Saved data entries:
********
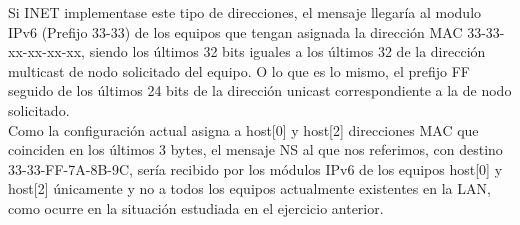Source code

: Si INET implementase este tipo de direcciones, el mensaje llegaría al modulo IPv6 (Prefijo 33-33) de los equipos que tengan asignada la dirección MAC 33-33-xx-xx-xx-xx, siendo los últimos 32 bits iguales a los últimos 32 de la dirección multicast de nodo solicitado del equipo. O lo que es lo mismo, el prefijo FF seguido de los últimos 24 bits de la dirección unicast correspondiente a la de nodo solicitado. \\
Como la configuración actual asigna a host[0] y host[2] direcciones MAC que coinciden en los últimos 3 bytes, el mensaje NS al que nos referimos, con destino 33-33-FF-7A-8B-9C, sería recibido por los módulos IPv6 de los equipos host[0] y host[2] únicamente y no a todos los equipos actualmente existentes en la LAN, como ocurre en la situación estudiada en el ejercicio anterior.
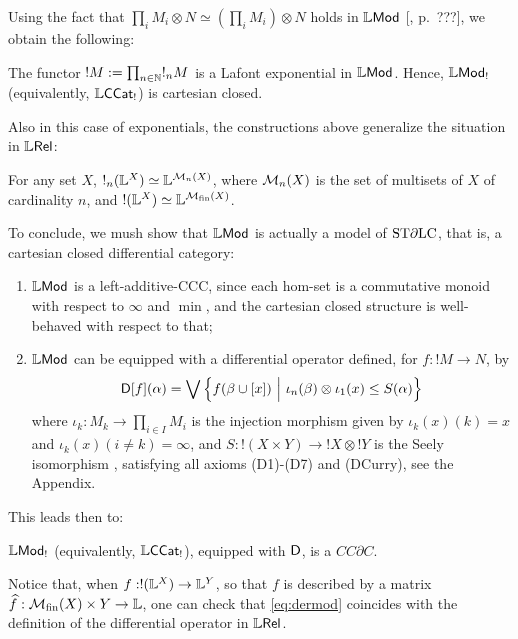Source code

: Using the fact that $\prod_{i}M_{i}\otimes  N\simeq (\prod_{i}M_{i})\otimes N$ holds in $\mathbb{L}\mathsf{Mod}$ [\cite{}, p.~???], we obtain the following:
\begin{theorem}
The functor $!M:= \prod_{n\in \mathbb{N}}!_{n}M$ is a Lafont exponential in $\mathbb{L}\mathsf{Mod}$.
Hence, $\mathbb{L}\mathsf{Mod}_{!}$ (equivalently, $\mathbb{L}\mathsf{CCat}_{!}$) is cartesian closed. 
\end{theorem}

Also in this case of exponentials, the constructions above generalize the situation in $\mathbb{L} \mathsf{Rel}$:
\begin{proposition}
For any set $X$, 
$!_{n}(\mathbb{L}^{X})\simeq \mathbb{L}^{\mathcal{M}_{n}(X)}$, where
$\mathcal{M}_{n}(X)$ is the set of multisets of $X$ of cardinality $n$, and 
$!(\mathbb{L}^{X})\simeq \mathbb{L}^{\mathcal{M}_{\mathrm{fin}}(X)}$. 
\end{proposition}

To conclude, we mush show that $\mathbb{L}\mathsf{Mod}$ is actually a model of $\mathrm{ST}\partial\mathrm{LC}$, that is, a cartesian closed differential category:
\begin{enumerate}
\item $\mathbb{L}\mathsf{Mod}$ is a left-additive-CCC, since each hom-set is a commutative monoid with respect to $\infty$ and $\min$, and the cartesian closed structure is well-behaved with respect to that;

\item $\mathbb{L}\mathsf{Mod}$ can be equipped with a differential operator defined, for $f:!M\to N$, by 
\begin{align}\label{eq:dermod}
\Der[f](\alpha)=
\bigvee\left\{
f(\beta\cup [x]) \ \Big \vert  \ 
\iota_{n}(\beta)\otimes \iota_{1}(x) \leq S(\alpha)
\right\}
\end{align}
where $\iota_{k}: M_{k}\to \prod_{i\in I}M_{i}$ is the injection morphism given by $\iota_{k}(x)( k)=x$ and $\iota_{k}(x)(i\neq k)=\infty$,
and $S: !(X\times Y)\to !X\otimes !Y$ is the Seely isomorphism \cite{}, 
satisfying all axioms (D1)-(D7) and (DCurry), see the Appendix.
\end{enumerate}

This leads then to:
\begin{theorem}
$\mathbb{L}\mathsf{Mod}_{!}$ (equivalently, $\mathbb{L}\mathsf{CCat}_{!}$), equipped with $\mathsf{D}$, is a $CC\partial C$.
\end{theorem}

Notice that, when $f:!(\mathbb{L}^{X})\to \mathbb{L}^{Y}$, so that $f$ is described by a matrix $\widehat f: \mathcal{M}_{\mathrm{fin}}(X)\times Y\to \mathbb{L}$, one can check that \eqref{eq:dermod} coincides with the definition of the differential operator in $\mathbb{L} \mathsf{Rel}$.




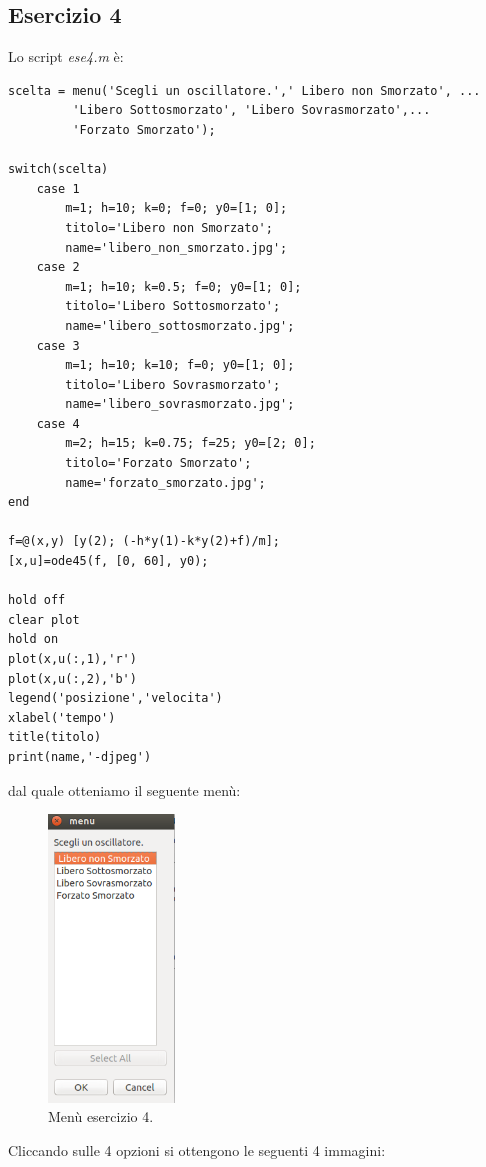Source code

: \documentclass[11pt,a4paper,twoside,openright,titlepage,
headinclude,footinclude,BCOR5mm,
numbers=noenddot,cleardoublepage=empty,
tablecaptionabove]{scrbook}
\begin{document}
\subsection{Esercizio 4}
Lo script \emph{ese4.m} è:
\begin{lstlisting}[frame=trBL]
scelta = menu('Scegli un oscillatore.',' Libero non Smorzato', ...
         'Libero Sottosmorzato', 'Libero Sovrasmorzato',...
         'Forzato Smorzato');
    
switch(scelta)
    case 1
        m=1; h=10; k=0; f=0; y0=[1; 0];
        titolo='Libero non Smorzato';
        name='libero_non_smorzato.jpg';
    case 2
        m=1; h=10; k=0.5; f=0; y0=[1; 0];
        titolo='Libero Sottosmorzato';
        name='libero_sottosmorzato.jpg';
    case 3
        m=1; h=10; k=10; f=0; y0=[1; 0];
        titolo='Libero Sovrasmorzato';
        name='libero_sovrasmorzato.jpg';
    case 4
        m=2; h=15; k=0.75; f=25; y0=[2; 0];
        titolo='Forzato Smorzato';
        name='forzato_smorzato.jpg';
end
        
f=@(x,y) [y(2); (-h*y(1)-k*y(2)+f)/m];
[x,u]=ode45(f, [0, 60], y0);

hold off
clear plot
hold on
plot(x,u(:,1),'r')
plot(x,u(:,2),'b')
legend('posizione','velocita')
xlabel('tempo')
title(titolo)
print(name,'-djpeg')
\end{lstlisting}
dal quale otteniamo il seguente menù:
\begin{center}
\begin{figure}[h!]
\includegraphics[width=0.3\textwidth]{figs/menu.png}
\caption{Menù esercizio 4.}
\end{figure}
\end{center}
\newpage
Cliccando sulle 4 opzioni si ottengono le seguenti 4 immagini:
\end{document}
********
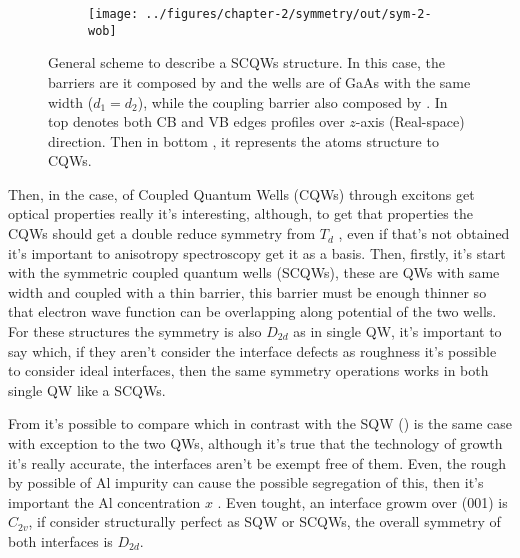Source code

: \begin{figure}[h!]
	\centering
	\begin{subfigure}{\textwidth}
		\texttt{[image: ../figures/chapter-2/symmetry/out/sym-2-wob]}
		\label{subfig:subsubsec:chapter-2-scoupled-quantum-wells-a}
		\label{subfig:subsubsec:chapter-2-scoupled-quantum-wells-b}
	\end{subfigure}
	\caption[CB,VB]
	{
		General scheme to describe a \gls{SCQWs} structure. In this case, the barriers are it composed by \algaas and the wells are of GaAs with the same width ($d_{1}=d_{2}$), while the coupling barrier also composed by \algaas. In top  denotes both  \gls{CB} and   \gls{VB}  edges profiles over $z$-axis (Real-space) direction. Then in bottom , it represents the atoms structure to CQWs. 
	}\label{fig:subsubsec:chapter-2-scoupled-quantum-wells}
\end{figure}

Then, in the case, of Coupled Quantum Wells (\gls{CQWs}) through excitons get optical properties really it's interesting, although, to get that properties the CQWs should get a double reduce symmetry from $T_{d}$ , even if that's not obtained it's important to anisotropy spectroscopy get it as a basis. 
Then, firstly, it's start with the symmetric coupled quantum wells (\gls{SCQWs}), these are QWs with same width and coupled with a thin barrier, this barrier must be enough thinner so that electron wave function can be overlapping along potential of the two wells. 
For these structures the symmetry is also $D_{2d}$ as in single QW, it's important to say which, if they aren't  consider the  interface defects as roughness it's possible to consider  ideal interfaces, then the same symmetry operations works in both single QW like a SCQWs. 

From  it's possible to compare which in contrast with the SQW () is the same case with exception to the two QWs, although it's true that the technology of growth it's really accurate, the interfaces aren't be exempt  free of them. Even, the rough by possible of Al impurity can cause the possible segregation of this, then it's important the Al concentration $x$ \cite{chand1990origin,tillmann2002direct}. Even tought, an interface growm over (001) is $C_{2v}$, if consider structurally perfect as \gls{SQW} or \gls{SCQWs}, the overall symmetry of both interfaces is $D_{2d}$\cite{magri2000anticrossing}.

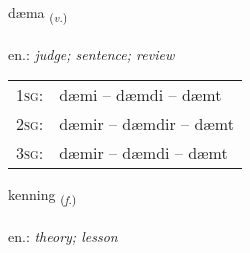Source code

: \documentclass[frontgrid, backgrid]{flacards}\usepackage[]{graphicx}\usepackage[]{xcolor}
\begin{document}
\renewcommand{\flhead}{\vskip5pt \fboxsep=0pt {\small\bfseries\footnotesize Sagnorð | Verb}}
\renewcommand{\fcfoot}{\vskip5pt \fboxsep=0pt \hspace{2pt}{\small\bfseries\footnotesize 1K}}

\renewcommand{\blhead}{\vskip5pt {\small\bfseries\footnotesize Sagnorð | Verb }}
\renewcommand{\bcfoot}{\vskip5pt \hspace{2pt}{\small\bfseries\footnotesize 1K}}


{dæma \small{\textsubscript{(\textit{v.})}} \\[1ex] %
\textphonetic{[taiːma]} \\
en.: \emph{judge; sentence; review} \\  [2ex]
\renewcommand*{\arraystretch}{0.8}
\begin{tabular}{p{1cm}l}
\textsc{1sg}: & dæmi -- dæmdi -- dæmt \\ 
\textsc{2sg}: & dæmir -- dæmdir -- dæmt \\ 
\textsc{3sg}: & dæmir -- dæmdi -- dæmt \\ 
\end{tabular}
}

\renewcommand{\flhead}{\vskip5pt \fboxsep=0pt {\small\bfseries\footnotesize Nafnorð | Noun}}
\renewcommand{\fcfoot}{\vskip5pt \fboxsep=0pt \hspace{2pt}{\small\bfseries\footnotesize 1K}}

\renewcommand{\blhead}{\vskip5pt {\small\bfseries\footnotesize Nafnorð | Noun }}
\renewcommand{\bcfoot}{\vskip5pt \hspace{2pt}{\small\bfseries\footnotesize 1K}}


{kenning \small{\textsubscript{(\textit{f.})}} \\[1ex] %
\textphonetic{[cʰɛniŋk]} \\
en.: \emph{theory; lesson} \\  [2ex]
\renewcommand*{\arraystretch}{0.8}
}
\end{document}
********
Action item: Whenever a line in the entries holds the word "Nafnorð", copy that line.

Written response:
\renewcommand{\flhead}{\vskip5pt \fboxsep=0pt {\small\bfseries\footnotesize Nafnorð | Noun}}
\renewcommand{\blhead}{\vskip5pt {\small\bfseries\footnotesize Nafnorð | Noun }}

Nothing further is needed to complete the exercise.